┌─ Records provided

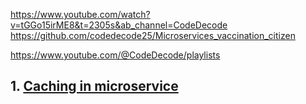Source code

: https://www.youtube.com/watch?v=tGGo15irME8&t=2305s&ab_channel=CodeDecode
https://github.com/codedecode25/Microservices_vaccination_citizen

https://www.youtube.com/@CodeDecode/playlists


## 1. [Caching in microservice](https://www.linkedin.com/pulse/exploring-caching-patterns-microservices-architecture-saeed-anabtawi/)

└─

| What is required |
Set down each line of the material exactly and skip every image.

| Response to the exercise |
Source code

: https://www.youtube.com/watch?v=tGGo15irME8&t=2305s&ab_channel=CodeDecode
https://github.com/codedecode25/Microservices_vaccination_citizen

https://www.youtube.com/@CodeDecode/playlists


## 1. [Caching in microservice](https://www.linkedin.com/pulse/exploring-caching-patterns-microservices-architecture-saeed-anabtawi/)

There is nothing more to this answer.